The coast guards of Japan and South Korea were searching on Wednesday (January 25) for eight crew members from a cargo ship that sank between the two countries, after 14 others were rescued.
“A total of 14 have been rescued,” a spokesman for the Japanese coast guard told AFP.
“We don’t know their condition and nationalities yet,” he added, declining to be named.
He said six of the crew had been rescued by South Korea’s coast guard, which was assisting the operation.
Eleven of those rescued so far were “unconscious”, the Jeju Coast Guard told AFP, adding that the rescued crew members were being transported to Japan’s southwestern Nagasaki.
The Jin Tian sent a distress signal late on Tuesday evening from a position around 110 kilometres (68 miles) west of the remote and uninhabited Danjo islands in far southwestern Japan.
Three private ships were in the area and helped pick up several of the stranded crew members, Japan’s coast guard said.

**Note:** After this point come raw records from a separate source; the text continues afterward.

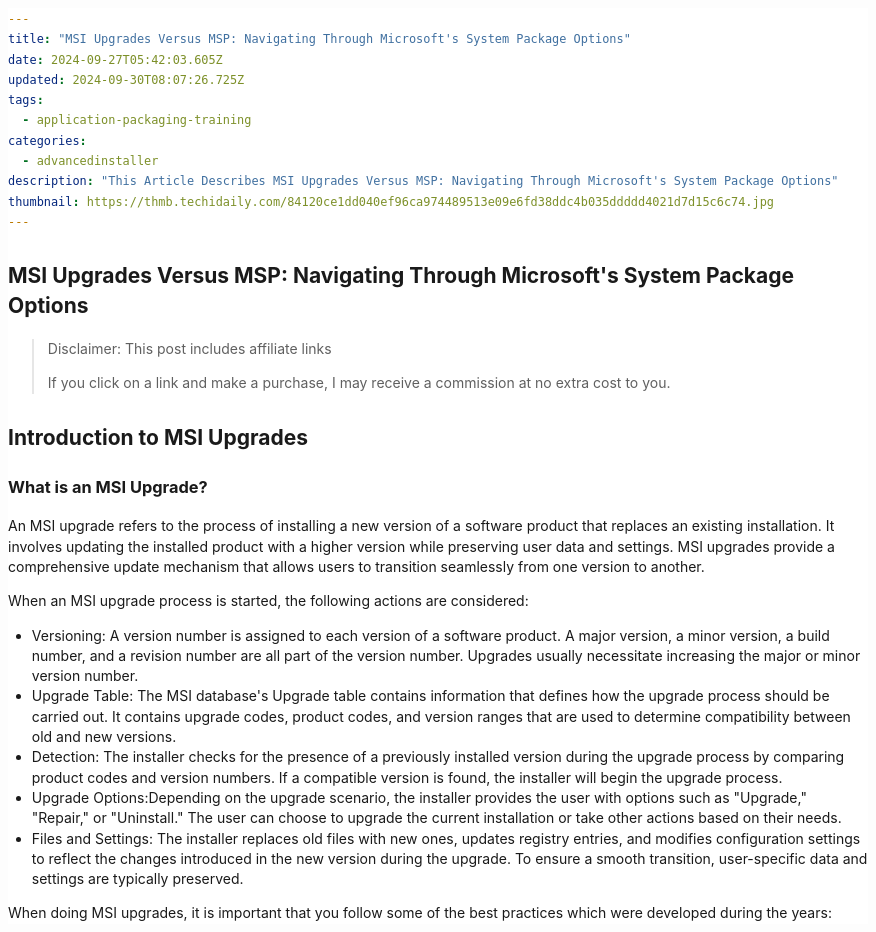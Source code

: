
 ```yaml
---
title: "MSI Upgrades Versus MSP: Navigating Through Microsoft's System Package Options"
date: 2024-09-27T05:42:03.605Z
updated: 2024-09-30T08:07:26.725Z
tags:
  - application-packaging-training
categories:
  - advancedinstaller
description: "This Article Describes MSI Upgrades Versus MSP: Navigating Through Microsoft's System Package Options"
thumbnail: https://thmb.techidaily.com/84120ce1dd040ef96ca974489513e09e6fd38ddc4b035ddddd4021d7d15c6c74.jpg
---
```


## MSI Upgrades Versus MSP: Navigating Through Microsoft's System Package Options

>  Disclaimer: This post includes affiliate links
>
>  If you click on a link and make a purchase, I may receive a commission at no extra cost to you.
>

## Introduction to MSI Upgrades

### What is an MSI Upgrade?

An MSI upgrade refers to the process of installing a new version of a software product that replaces an existing installation. It involves updating the installed product with a higher version while preserving user data and settings. MSI upgrades provide a comprehensive update mechanism that allows users to transition seamlessly from one version to another.

When an MSI upgrade process is started, the following actions are considered:

* Versioning: A version number is assigned to each version of a software product. A major version, a minor version, a build number, and a revision number are all part of the version number. Upgrades usually necessitate increasing the major or minor version number.
* Upgrade Table: The MSI database's Upgrade table contains information that defines how the upgrade process should be carried out. It contains upgrade codes, product codes, and version ranges that are used to determine compatibility between old and new versions.
* Detection: The installer checks for the presence of a previously installed version during the upgrade process by comparing product codes and version numbers. If a compatible version is found, the installer will begin the upgrade process.
* Upgrade Options:Depending on the upgrade scenario, the installer provides the user with options such as "Upgrade," "Repair," or "Uninstall." The user can choose to upgrade the current installation or take other actions based on their needs.
* Files and Settings: The installer replaces old files with new ones, updates registry entries, and modifies configuration settings to reflect the changes introduced in the new version during the upgrade. To ensure a smooth transition, user-specific data and settings are typically preserved.

When doing MSI upgrades, it is important that you follow some of the best practices which were developed during the years:
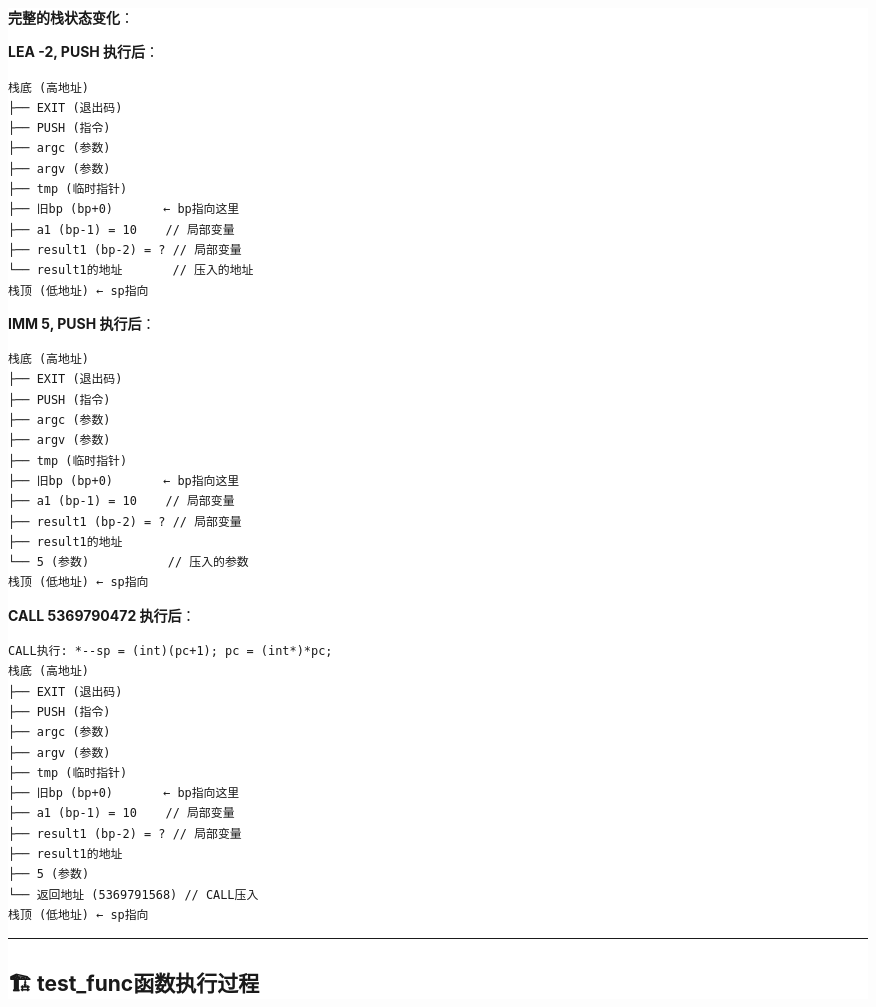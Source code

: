 **完整的栈状态变化**：

**LEA -2, PUSH 执行后**：
```
栈底 (高地址)
├── EXIT (退出码)
├── PUSH (指令)
├── argc (参数)
├── argv (参数)
├── tmp (临时指针)
├── 旧bp (bp+0)       ← bp指向这里
├── a1 (bp-1) = 10    // 局部变量
├── result1 (bp-2) = ? // 局部变量
└── result1的地址       // 压入的地址
栈顶 (低地址) ← sp指向
```

**IMM 5, PUSH 执行后**：
```
栈底 (高地址)
├── EXIT (退出码)
├── PUSH (指令)
├── argc (参数)
├── argv (参数)
├── tmp (临时指针)
├── 旧bp (bp+0)       ← bp指向这里
├── a1 (bp-1) = 10    // 局部变量
├── result1 (bp-2) = ? // 局部变量
├── result1的地址       
└── 5 (参数)           // 压入的参数
栈顶 (低地址) ← sp指向
```

**CALL 5369790472 执行后**：
```
CALL执行: *--sp = (int)(pc+1); pc = (int*)*pc;
栈底 (高地址)
├── EXIT (退出码)
├── PUSH (指令)
├── argc (参数)
├── argv (参数)
├── tmp (临时指针)
├── 旧bp (bp+0)       ← bp指向这里
├── a1 (bp-1) = 10    // 局部变量
├── result1 (bp-2) = ? // 局部变量
├── result1的地址       
├── 5 (参数)           
└── 返回地址 (5369791568) // CALL压入
栈顶 (低地址) ← sp指向
```

---

## 🏗️ test_func函数执行过程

A Japanese coast guard plane and two ships were at the scene, with additional Japanese and South Korean vessels en route, officials from both countries said.
The ship’s captain used a satellite phone to tell South Korean coast guard officials that he and the crew would abandon the sinking ship in the early hours of Wednesday morning, the Jeju Coast Guard said.
Contact with the crew was then lost.
Japan’s government spokesman Hirokazu Matsuno confirmed that the country’s coast guard was cooperating with South Korean authorities in the rescue mission.
The accident came as a cold snap hits much of Asia, with daytime temperatures in some of the Japanese islands nearest the rescue site reaching just three degrees Celsius (37 degrees Fahrenheit).